(Saved data entries)
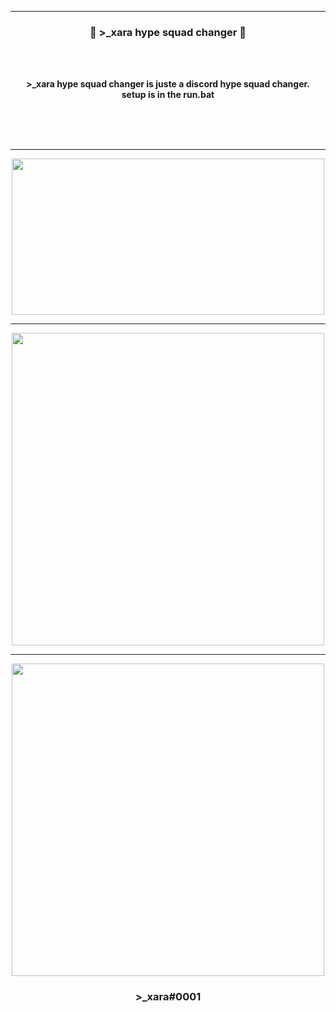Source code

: -----

### <p align="center">💨 >_xara hype squad changer 💨</p>

<br><br>
<p align="center">
<strong>
>_xara hype squad changer is juste a discord hype squad changer.
<br>
setup is in the run.bat
<br><br><br>
</strong>
</p>
<br>

-----

<p align="center">
<img src="https://imgs.search.brave.com/eYEyJdEMNEvD_6HBJUDR0iyhCAaKEaw-kFHUVjR2aUA/rs:fit:844:225:1/g:ce/aHR0cHM6Ly90c2U0/Lm1tLmJpbmcubmV0/L3RoP2lkPU9JUC5U/RGJXeEFoMGF6OGhC/ejRfbENnQkd3SGFF/SyZwaWQ9QXBp", width="500", height="250">
</p>

-----

<p align="center">
<img src="https://cdn.discordapp.com/attachments/993928608651432158/1028595240132689930/unknown.png", width="500", height="500">
</p>

-----

<p align="center">
<img src="https://cdn.discordapp.com/attachments/993928608651432158/1028595379631030292/unknown.png", width="500", height="500">
</p>


### <p align="center">>_xara#0001</p>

Task:
Print the data exactly as written, dropping any images it holds.

Worked solution:
Source code

: -----

### <p align="center">💨 >_xara hype squad changer 💨</p>

<br><br>
<p align="center">
<strong>
>_xara hype squad changer is juste a discord hype squad changer.
<br>
setup is in the run.bat
<br><br><br>
</strong>
</p>
<br>

-----

<p align="center">
<img src="https://imgs.search.brave.com/eYEyJdEMNEvD_6HBJUDR0iyhCAaKEaw-kFHUVjR2aUA/rs:fit:844:225:1/g:ce/aHR0cHM6Ly90c2U0/Lm1tLmJpbmcubmV0/L3RoP2lkPU9JUC5U/RGJXeEFoMGF6OGhC/ejRfbENnQkd3SGFF/SyZwaWQ9QXBp", width="500", height="250">
</p>

-----

<p align="center">
<img src="https://cdn.discordapp.com/attachments/993928608651432158/1028595240132689930/unknown.png", width="500", height="500">
</p>

-----

<p align="center">
<img src="https://cdn.discordapp.com/attachments/993928608651432158/1028595379631030292/unknown.png", width="500", height="500">
</p>


### <p align="center">>_xara#0001</p>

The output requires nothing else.